L.A. Weather by María Amparo Escandón
Pub Date: 9/7
This book follows the Mexican-American Alvarado family as they brave the weather of L.A. and the challenges of their life as a family and individuals. It sounds fun, profound, and relatable.
Matrix by Lauren Groff
Pub Date: 9/7
I'll admit, Lauren Groff is one of my favorite writers. Her short stories and novels are superb and ones that I seek out and pick up the minute they're published. This new novel sounds equally amazing. Set in the Middle Ages, it follows the life of Marie de France (a real historical figure but little is known about her) and work at an impoverished abby and how it informs her spiritual and earthly lives. You had me at Lauren Groff!

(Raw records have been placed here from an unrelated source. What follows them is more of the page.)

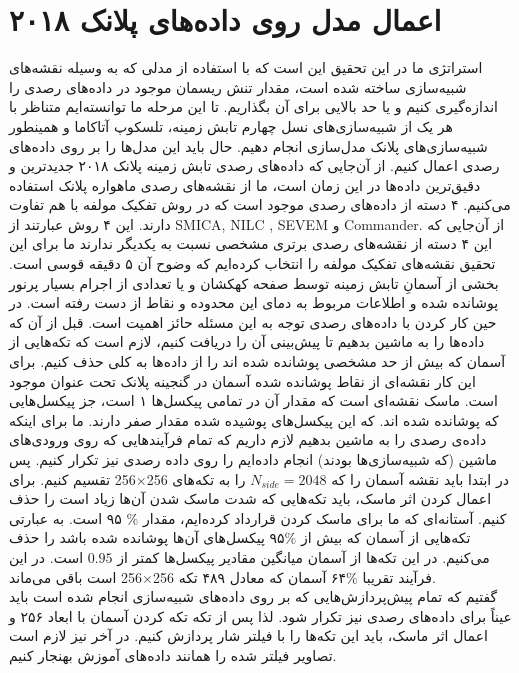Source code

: \section{اعمال مدل روی داده‌های پلانک ۲۰۱۸}
\label{sec:data_results}
استراتژی ما در این تحقیق این است که با استفاده از مدلی که به وسیله نقشه‌های شبیه‌سازی ساخته شده‌ است، مقدار تنش ریسمان موجود در داده‌های رصدی را اندازه‌گیری کنیم و یا حد بالایی برای آن بگذاریم. تا این مرحله ما توانسته‌ایم متناظر با هر یک از شبیه‌سازی‌های نسل چهارم تابش زمینه، تلسکوپ آتاکاما و همینطور شبیه‌سازی‌های پلانک مدل‌‌سازی انجام دهیم. حال باید این مدل‌ها را بر روی داده‌های رصدی اعمال کنیم. از آن‌جایی که داده‌های رصدی تابش زمینه پلانک ۲۰۱۸
\cite{calabrese2019planck}
جدیدترین و دقیق‌ترین داده‌ها در این زمان است، ما از نقشه‌های رصدی ماهواره پلانک استفاده می‌کنیم. ۴ دسته از داده‌های رصدی موجود است که در روش تفکیک مولفه با هم تفاوت دارند. این ۴ روش عبارتند از 
SMICA, NILC , SEVEM 
و 
Commander.
از آن‌جایی که این ۴ دسته از نقشه‌های رصدی برتری مشخصی نسبت به یکدیگر ندارند ما برای این تحقیق نقشه‌های تفکیک مولفه
را انتخاب کرده‌ایم که وضوح آن ۵ دقیقه قوسی است.
بخشی از آسمانِ تابش زمینه توسط صفحه کهکشان و یا تعدادی از اجرام بسیار پرنور پوشانده شده و اطلاعات مربوط به دمای این محدوده و نقاط از دست رفته است. در حین کار کردن با داده‌های رصدی توجه به این مسئله حائز اهمیت است. قبل از آن که داده‌ها را به ماشین بدهیم تا پیش‌بینی آن را دریافت کنیم، لازم است که تکه‌هایی از آسمان که بیش از حد مشخصی پوشانده شده اند را از داده‌ها به کلی حذف کنیم. برای این کار نقشه‌ای از نقاط پوشانده شده آسمان در گنجینه پلانک تحت عنوان 
 موجود است. ماسک نقشه‌ای است که مقدار آن در تمامی پیکسل‌ها ۱ است، جز پیکسل‌هایی که پوشانده شده اند. که این پیکسل‌های پوشیده شده مقدار صفر دارند. ما برای اینکه داده‌ی رصدی را به ماشین بدهیم لازم داریم که تمام فرآیندهایی که روی ورودی‌های ماشین (که شبیه‌سازی‌ها بودند) انجام داده‌ایم را روی داده رصدی نیز تکرار کنیم. پس در ابتدا باید نقشه آسمان را که
  $ N_{side} = 2048$ 
  	را به تکه‌های
 	 256$\times$256
 	  تقسیم کنیم. برای اعمال کردن اثر ماسک، باید تکه‌هایی که شدت ماسک شدن آن‌ها زیاد است را حذف کنیم. آستانه‌ای که ما برای ماسک کردن قرارداد کرده‌ایم، مقدار $\%$ ۹۵ است. به عبارتی تکه‌هایی از آسمان که بیش از $\%$۹۵ پیکسل‌های آن‌ها   پوشانده شده باشد را حذف می‌کنیم. در این تکه‌ها از آسمان میانگین مقادیر پیکسل‌ها کمتر از $0.95$ است. در این فرآیند تقریبا $\%$۶۴ آسمان که معادل ۴۸۹ تکه  256$\times$256 است باقی می‌ماند.
 	  \\
 	  گفتیم که تمام پیش‌پردازش‌هایی که بر روی داده‌های شبیه‌سازی انجام شده است باید عیناً برای داده‌های رصدی نیز تکرار شود. لذا پس از تکه تکه کردن آسمان با ابعاد ۲۵۶ و اعمال اثر ماسک، باید این تکه‌ها را با فیلتر شار پردازش کنیم. در آخر نیز لازم است تصاویر فیلتر شده را همانند داده‌های آموزش بهنجار کنیم. 
 	
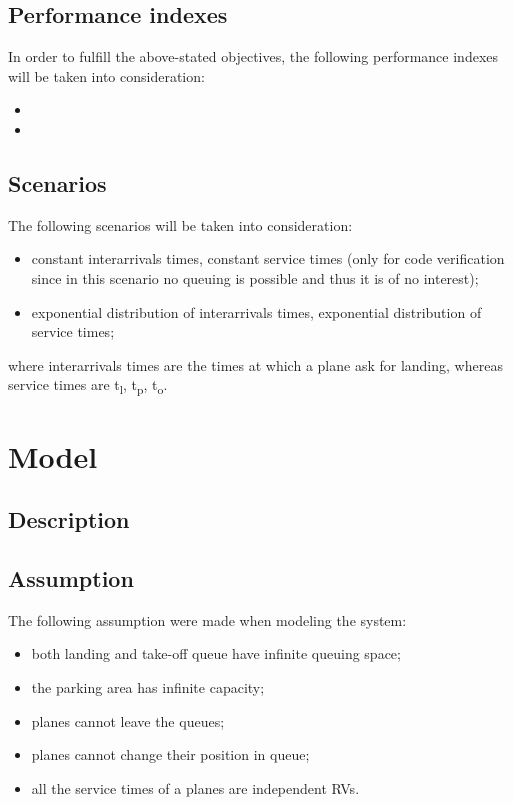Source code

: \documentclass[12pt]{article}
\begin{document}
\subsection{Performance indexes}
In order to fulfill the above-stated objectives, the following performance indexes will be taken into consideration:
\begin{itemize}
	\item
	\item 
\end{itemize}

\subsection{Scenarios}
The following scenarios will be taken into consideration:
\begin{itemize}
	\item constant interarrivals times, constant service times (only for code verification since in this scenario no queuing is possible and thus it is of no interest);
	\item exponential distribution of interarrivals times, exponential distribution of service times;
\end{itemize}
where interarrivals times are the times at which a plane ask for landing, whereas service times are t\textsubscript{l}, t\textsubscript{p}, t\textsubscript{o}.


\section{Model}
\subsection{Description}

\subsection{Assumption}
The following assumption were made when modeling the system:
\begin{itemize}
	\item both landing and take-off queue have infinite queuing space;
	\item the parking area has infinite capacity;
	\item planes cannot leave the queues;
	\item planes cannot change their position in queue;
	\item all the service times of a planes are independent RVs.
\end{itemize}
\end{document}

My Monticello by Jocelyn Nicole Johnson
Pub Date: 10/5
Johnson's electrifying debut is a collection of short stories and one novella that explores race and racism in America. The title novella sounds so intriguing: a descendent of Thomas Jefferson and Sally Hemings is part of a diverse group of neighbors fleeing white supremacist violence in Charlottesville in the not-so-distant future. This collection sounds like a must-read.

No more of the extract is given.